The data shows that machine sales have been declining for six consecutive months. Obviously, this is worrying and indicates that the company's profits will be under pressure in the future. However, there are three main reasons that investors should not lose sight of.
Firstly, these figures represent a three-month growth in rolling stock compared to the same period last year. There is little that Caterpillar dealers can do when faced with lockdowns and isolation measures. In short, what you see in the numbers is an external, temporary shock rather than a long-term company-specific problem.
A regional breakthrough gives better coloring to the major trends. China is the country of origin of COVID-19, and therefore it can be considered a leading indicator for the US and Europe. Total retail sales of cars in the Asia Pacific region have fallen by only 1% in the last period. Besides, in May, retail sales of three-month construction industry products in the Asia-Pacific region actually increased by 2%.
While it is important to note that this may only represent a release of deferred demand after the easing of the lockdown measures in Asia, it also serves as a reminder that current data in Europe and the US probably do not reflect the trend that is likely to follow when June's data begin to arrive at three-month retail sales data in those regions. Simply put, Caterpillar sales data will be better.
Third, there is evidence that some Caterpillar end markets are improving. For example, oil prices and cyclical metals, such as copper, have recovered from the lows seen at the beginning of the year, which may push oil, gas, and mining companies to cut their capital spending budgets.
Also, Union Pacific CFO Jennifer Hamann recently spoke at the conference about the strengthening of major highway projects leading to increased total supply, a positive sign for the demand for Caterpillar equipment for the aggregate machinery industry.
At the same time, the combination of a recovery in the Chinese construction market and opportunities to stimulate infrastructure spending in the U.S. may give Caterpillar an incentive for further development.
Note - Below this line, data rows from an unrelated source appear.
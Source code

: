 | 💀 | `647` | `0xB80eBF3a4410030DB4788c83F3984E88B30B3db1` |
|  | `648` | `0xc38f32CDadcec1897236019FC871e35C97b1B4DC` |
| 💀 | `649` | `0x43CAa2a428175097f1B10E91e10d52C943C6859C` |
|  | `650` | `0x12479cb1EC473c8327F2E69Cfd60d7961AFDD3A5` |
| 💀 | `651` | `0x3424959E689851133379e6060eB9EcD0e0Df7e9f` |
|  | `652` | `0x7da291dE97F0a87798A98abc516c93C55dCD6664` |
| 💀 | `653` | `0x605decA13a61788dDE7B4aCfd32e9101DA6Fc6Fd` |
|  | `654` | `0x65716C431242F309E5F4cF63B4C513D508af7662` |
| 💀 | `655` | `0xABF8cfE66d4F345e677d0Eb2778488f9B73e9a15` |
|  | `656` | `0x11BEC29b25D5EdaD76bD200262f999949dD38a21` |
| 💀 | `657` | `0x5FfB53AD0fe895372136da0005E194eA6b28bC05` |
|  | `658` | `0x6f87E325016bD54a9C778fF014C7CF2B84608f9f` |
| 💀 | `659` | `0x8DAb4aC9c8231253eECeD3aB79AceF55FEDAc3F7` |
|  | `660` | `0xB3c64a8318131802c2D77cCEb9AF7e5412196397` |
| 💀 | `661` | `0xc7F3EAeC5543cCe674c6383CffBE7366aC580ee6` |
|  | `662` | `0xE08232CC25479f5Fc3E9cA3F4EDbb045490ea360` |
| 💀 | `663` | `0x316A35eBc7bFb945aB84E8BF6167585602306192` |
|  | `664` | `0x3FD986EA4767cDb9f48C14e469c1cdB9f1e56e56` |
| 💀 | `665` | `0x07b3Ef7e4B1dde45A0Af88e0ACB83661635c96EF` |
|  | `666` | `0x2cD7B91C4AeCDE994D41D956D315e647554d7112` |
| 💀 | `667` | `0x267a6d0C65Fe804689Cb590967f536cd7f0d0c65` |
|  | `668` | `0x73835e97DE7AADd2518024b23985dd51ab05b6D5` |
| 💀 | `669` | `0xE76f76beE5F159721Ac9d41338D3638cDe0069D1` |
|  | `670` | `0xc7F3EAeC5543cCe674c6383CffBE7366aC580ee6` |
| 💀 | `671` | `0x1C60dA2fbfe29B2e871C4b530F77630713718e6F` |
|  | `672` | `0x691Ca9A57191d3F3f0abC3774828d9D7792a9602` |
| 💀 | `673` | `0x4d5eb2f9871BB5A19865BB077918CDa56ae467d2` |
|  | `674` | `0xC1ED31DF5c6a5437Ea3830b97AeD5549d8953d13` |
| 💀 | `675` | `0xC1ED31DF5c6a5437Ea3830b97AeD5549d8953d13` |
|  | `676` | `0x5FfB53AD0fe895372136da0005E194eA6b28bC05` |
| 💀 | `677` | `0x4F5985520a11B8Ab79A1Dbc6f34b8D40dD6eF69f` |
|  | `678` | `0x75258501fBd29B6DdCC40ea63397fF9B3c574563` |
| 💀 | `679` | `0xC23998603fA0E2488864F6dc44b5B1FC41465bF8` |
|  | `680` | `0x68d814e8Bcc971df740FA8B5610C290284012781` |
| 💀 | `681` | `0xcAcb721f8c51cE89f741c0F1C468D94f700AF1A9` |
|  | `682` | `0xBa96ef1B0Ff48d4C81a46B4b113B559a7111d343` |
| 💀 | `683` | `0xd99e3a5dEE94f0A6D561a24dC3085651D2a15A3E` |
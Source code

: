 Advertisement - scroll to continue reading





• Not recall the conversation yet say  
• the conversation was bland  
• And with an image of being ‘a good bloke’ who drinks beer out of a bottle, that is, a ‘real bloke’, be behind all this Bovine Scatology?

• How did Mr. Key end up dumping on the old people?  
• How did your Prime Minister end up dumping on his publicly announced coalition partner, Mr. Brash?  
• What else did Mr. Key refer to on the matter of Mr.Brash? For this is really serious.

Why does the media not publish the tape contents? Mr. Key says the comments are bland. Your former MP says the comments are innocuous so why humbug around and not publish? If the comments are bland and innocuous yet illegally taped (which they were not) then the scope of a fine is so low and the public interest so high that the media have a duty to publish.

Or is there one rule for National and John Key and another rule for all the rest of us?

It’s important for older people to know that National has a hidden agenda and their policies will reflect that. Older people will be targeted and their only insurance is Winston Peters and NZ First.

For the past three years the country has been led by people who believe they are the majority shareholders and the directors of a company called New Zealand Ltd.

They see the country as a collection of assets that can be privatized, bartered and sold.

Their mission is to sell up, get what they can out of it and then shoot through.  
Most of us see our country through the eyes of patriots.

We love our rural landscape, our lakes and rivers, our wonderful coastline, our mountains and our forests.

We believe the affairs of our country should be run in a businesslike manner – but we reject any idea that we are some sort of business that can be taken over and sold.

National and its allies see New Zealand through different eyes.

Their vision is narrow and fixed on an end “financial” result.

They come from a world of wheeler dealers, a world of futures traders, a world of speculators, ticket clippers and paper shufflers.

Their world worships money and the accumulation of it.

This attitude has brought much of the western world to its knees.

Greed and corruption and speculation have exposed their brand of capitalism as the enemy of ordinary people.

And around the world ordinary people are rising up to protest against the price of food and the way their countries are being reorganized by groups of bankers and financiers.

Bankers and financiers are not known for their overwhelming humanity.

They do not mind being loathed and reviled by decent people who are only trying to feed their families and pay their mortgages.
Caterpillar's sales performance was poor, but not bad enough to bring the company down in the long term. Put together, it is likely that Caterpillar's sales trends will recover in due course and, given the improvements made by management in the cost structure, it is likely that Caterpillar's current 3.2% dividend will be sustained.
For reference, the management previously said that the free cash flow will reach a bottom of $4 billion during the cycle, which will provide sufficient coverage for a $2.3 billion dividend.